▶ REQUIRED WORK: Consider the records below. How many of their lines include the word "delta"? State the number and nothing else.
----- DATASET CONTENT -----
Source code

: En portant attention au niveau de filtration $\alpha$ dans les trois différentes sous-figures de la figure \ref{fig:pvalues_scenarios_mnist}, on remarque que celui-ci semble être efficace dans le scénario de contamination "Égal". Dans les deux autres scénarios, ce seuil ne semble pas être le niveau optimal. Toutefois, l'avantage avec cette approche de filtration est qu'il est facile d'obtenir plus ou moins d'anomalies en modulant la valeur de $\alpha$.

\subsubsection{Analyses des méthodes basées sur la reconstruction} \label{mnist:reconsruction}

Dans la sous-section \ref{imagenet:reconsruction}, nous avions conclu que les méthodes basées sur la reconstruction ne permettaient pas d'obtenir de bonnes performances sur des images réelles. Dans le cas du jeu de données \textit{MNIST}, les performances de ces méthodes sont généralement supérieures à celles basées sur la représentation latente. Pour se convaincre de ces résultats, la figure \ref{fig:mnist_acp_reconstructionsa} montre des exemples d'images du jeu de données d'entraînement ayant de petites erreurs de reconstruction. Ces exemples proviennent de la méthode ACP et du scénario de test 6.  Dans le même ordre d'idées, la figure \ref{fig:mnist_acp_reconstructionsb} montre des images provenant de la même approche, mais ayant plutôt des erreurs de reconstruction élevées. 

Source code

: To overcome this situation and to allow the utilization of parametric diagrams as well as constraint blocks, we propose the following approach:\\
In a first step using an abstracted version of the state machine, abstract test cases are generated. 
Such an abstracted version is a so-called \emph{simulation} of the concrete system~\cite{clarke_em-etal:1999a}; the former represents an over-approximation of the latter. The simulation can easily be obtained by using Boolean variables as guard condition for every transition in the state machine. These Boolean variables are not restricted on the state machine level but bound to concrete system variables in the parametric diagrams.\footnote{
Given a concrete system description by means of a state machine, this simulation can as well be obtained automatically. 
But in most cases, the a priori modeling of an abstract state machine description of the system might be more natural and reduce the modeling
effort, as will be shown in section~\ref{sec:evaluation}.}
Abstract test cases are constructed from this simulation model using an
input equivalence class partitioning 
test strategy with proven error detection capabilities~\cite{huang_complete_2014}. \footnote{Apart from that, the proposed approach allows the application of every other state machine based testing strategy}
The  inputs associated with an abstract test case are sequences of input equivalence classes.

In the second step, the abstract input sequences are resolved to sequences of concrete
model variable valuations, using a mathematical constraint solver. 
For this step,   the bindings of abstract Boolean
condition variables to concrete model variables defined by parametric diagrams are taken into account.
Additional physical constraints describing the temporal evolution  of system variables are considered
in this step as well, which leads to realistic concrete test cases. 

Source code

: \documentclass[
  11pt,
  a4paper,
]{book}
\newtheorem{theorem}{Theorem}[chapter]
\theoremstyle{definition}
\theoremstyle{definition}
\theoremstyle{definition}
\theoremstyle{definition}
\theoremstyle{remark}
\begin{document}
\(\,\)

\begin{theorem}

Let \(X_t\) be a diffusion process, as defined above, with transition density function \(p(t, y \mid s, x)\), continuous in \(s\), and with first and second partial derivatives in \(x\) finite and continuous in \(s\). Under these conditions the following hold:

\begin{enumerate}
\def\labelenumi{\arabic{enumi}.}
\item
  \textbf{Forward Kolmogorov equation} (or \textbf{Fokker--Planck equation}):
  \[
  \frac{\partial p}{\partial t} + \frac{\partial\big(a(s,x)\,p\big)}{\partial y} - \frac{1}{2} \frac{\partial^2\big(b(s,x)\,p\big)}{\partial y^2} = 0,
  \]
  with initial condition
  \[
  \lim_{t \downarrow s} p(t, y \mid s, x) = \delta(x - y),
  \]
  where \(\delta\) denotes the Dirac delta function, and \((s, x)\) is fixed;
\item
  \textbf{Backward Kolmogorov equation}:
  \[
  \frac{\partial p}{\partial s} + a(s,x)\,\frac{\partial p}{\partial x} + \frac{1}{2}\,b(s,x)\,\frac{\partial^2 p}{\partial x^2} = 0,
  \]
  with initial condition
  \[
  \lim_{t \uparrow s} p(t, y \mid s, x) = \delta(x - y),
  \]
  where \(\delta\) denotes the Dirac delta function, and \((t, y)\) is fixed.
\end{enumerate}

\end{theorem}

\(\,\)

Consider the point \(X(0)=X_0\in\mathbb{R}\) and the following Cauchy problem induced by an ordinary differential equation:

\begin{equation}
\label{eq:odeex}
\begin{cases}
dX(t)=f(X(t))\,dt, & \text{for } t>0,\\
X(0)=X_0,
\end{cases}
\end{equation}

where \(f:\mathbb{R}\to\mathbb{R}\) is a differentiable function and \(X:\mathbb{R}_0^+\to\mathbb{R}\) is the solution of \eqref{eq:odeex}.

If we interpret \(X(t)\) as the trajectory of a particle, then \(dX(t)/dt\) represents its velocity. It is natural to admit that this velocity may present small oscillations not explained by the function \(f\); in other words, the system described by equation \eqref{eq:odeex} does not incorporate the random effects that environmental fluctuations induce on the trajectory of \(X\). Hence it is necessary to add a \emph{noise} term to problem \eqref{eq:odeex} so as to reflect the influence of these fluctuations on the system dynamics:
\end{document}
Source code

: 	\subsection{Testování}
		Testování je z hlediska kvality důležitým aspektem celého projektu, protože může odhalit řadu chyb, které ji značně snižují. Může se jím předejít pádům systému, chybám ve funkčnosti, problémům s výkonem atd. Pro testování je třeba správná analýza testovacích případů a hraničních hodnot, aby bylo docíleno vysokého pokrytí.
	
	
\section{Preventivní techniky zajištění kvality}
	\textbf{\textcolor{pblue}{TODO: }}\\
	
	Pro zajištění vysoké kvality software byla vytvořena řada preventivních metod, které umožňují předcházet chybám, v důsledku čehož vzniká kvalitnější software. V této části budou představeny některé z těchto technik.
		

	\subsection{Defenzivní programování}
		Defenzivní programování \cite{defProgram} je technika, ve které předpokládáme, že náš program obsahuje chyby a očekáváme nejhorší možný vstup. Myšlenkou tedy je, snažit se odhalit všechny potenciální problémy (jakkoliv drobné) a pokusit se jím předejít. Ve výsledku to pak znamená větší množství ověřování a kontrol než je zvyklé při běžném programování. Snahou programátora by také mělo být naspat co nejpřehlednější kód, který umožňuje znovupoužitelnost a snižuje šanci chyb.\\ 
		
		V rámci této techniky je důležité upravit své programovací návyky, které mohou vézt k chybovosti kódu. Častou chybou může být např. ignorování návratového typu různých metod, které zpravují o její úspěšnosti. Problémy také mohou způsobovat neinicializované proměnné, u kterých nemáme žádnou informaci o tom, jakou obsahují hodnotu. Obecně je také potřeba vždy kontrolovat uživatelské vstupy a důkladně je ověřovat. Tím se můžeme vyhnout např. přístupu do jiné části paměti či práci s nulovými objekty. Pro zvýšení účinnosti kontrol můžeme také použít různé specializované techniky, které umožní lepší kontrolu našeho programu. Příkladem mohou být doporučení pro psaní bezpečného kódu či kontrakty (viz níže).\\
-----
▶ ANSWER SECTION: 4